* [EXERCISE OBJECTIVE]: The span to repeat in the listing below runs from the line containing "## 运行结果<br>" to the line containing "### 如果微信好友有几千个，可以得到几千条数据，还是挺有意思的。", inclusive. Repeat it exactly, and only it.

* [ENTRIES SUPPLIED]:
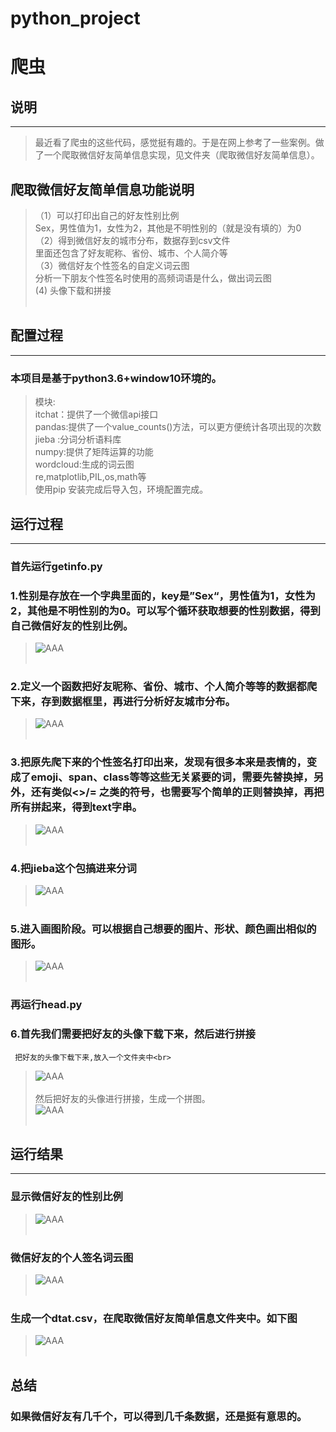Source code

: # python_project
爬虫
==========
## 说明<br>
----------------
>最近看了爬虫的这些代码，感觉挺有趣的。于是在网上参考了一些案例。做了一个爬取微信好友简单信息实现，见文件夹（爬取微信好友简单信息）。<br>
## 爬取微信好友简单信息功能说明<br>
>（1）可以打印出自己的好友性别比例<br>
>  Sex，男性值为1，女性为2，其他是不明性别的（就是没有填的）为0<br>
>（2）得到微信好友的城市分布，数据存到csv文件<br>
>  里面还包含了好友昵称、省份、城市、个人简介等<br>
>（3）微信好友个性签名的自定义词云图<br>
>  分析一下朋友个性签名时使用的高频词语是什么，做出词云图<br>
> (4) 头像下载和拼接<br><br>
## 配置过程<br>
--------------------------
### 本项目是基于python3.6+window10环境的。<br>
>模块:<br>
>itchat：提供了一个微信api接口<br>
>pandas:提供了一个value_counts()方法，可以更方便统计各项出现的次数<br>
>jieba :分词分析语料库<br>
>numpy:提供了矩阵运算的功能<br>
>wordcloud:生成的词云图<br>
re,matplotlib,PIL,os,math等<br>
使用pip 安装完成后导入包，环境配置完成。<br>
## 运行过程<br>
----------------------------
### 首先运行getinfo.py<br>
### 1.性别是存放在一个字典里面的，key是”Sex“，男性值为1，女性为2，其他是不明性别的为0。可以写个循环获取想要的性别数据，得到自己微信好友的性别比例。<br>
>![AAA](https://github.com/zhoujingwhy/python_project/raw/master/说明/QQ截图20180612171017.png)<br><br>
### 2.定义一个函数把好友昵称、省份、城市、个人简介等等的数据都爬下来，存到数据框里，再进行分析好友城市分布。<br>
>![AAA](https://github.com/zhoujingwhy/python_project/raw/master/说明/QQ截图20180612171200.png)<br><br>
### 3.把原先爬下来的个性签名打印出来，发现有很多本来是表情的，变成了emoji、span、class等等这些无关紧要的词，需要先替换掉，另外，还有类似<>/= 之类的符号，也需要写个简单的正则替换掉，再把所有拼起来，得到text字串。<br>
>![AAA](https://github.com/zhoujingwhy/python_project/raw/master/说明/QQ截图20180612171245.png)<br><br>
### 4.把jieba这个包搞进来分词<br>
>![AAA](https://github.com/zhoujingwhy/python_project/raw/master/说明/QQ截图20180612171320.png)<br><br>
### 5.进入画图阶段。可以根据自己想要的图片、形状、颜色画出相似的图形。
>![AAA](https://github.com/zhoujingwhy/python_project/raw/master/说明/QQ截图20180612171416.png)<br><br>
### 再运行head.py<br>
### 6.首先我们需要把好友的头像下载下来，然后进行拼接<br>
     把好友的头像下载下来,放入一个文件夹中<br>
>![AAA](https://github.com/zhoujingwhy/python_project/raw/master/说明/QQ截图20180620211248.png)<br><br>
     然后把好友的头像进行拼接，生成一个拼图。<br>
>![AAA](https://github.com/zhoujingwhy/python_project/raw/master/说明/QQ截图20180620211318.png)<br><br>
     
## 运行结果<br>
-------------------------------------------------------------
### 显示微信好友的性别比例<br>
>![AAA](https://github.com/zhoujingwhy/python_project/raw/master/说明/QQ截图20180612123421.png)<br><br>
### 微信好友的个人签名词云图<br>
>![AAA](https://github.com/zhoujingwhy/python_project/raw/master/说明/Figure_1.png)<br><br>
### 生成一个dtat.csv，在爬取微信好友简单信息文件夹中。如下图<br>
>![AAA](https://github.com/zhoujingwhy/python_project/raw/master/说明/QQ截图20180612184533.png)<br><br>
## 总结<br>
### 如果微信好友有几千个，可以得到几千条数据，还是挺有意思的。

---

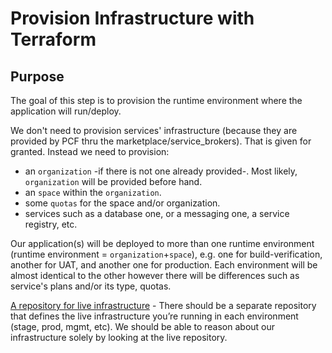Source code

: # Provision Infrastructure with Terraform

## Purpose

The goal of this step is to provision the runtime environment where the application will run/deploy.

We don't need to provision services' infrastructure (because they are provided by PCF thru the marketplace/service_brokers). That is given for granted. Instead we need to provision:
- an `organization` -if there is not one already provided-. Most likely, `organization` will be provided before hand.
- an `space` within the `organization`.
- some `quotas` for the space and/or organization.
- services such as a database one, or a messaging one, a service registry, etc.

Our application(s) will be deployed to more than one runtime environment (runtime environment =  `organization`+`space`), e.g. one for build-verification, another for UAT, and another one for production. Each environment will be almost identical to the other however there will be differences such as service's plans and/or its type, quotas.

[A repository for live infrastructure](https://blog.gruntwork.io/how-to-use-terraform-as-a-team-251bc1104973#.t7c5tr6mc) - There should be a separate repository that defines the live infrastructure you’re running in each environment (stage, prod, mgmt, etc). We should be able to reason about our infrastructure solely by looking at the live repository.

* [RESPONSE AREA]:
## 运行结果<br>
-------------------------------------------------------------
### 显示微信好友的性别比例<br>
>![AAA](https://github.com/zhoujingwhy/python_project/raw/master/说明/QQ截图20180612123421.png)<br><br>
### 微信好友的个人签名词云图<br>
>![AAA](https://github.com/zhoujingwhy/python_project/raw/master/说明/Figure_1.png)<br><br>
### 生成一个dtat.csv，在爬取微信好友简单信息文件夹中。如下图<br>
>![AAA](https://github.com/zhoujingwhy/python_project/raw/master/说明/QQ截图20180612184533.png)<br><br>
## 总结<br>
### 如果微信好友有几千个，可以得到几千条数据，还是挺有意思的。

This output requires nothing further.